Not sorry for calling MP racist: Jagmeet Singh
OTTAWA/MONTREAL: Jagmeet Singh, the leader of Canada’s New Democratic Party (NDP), has refused to apologise for calling an MP racist in Parliament, saying that doing so would be the same as apologising for standing up against systemic racism, it was reported.
The comment on Thursday came a day after speaker Anthony Rota kicked Singh, a turbaned Sikh who is the first visible minority to lead a major national Canadian political party, out of the House of Commons or the lower chamber of the bicameral Parliament for calling Bloc Quebecois MP Alain Therrien a racist, CBC News reported.
Speaking during a show on CBC Radio on Thursday, Singh said he made the remark after Therrien was the only MP who could be heard audibly objecting to an NDP motion for the House to acknowledge that systemic racism exists within the Royal Canadian Mounted Police (RCMP), support a review of the force’s budget, call on the police force to release all of its use-offorce reports, and demand a review of how police interact with the public.
“We’re in a moment where people have taken to the streets in the thousands across Canada in communities small and large.
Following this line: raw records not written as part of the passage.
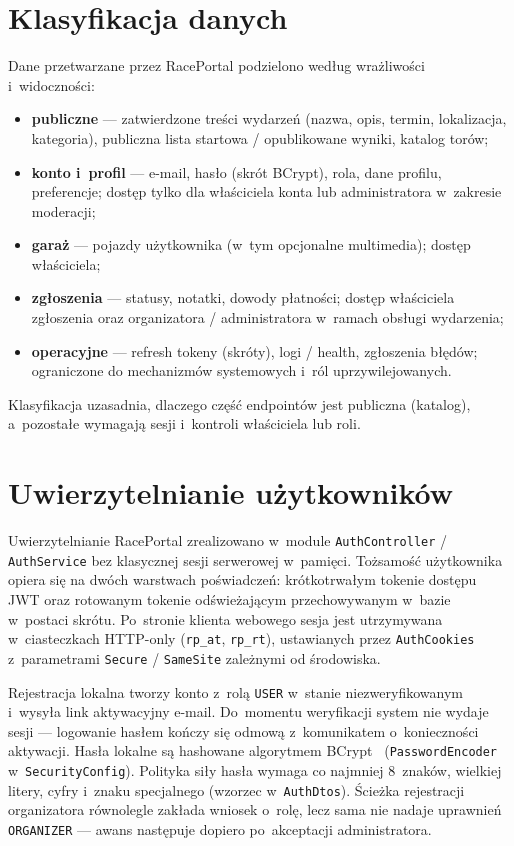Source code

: \documentclass{sprz}
\begin{document}
\section{Klasyfikacja danych}
Dane przetwarzane przez RacePortal podzielono według wrażliwości i~widoczności:
\begin{itemize}
  \item \textbf{publiczne} --- zatwierdzone treści wydarzeń (nazwa, opis, termin, lokalizacja, kategoria), publiczna lista startowa / opublikowane wyniki, katalog torów;
  \item \textbf{konto i~profil} --- e-mail, hasło (skrót BCrypt), rola, dane profilu, preferencje; dostęp tylko dla właściciela konta lub administratora w~zakresie moderacji;
  \item \textbf{garaż} --- pojazdy użytkownika (w~tym opcjonalne multimedia); dostęp właściciela;
  \item \textbf{zgłoszenia} --- statusy, notatki, dowody płatności; dostęp właściciela zgłoszenia oraz organizatora / administratora w~ramach obsługi wydarzenia;
  \item \textbf{operacyjne} --- refresh tokeny (skróty), logi / health, zgłoszenia błędów; ograniczone do mechanizmów systemowych i~ról uprzywilejowanych.
\end{itemize}
Klasyfikacja uzasadnia, dlaczego część endpointów jest publiczna (katalog), a~pozostałe wymagają sesji i~kontroli właściciela lub roli.

\section{Uwierzytelnianie użytkowników}
Uwierzytelnianie RacePortal zrealizowano w~module \texttt{AuthController} / \texttt{AuthService} bez klasycznej sesji serwerowej w~pamięci. Tożsamość użytkownika opiera się na dwóch warstwach poświadczeń: krótkotrwałym tokenie dostępu JWT oraz rotowanym tokenie odświeżającym przechowywanym w~bazie w~postaci skrótu. Po~stronie klienta webowego sesja jest utrzymywana w~ciasteczkach HTTP-only (\texttt{rp\_at}, \texttt{rp\_rt}), ustawianych przez \texttt{AuthCookies} z~parametrami \texttt{Secure} / \texttt{SameSite} zależnymi od środowiska.

Rejestracja lokalna tworzy konto z~rolą \texttt{USER} w~stanie niezweryfikowanym i~wysyła link aktywacyjny e-mail. Do~momentu weryfikacji system nie wydaje sesji --- logowanie hasłem kończy się odmową z~komunikatem o~konieczności aktywacji. Hasła lokalne są hashowane algorytmem BCrypt~\cite{bcrypt:openbsd} (\texttt{PasswordEncoder} w~\texttt{SecurityConfig}). Polityka siły hasła wymaga co najmniej 8~znaków, wielkiej litery, cyfry i~znaku specjalnego (wzorzec w~\texttt{AuthDtos}). Ścieżka rejestracji organizatora równolegle zakłada wniosek o~rolę, lecz sama nie nadaje uprawnień \texttt{ORGANIZER} --- awans następuje dopiero po~akceptacji administratora.
\end{document}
It’s been really special to see, even in small communities, people saying, ‘You know what? Black lives do matter. Indigenous lives matter’,” he told the show’s host.
“It would be akin to saying I’m sorry for fighting systemic racism now. And I can’t say that I’m sorry for fighting it,” the NDP leader added.
TRUDEAU COMES OUT IN SUPPORT
Canadian Prime Minister Justin Trudeau on Thursday stood behind Singh. “It is disappointing that the Bloc Quebecois continues to refuse to accept that systemic discrimination, systemic racism exists within our country, in every part of our country and in all our institutions,” Trudeau said during a press conference.
“There are conversations that have to happen if we want to move forward as a country,” he said, claiming it was not his place to criticise a minority’s expression of a “lived reality” of racism.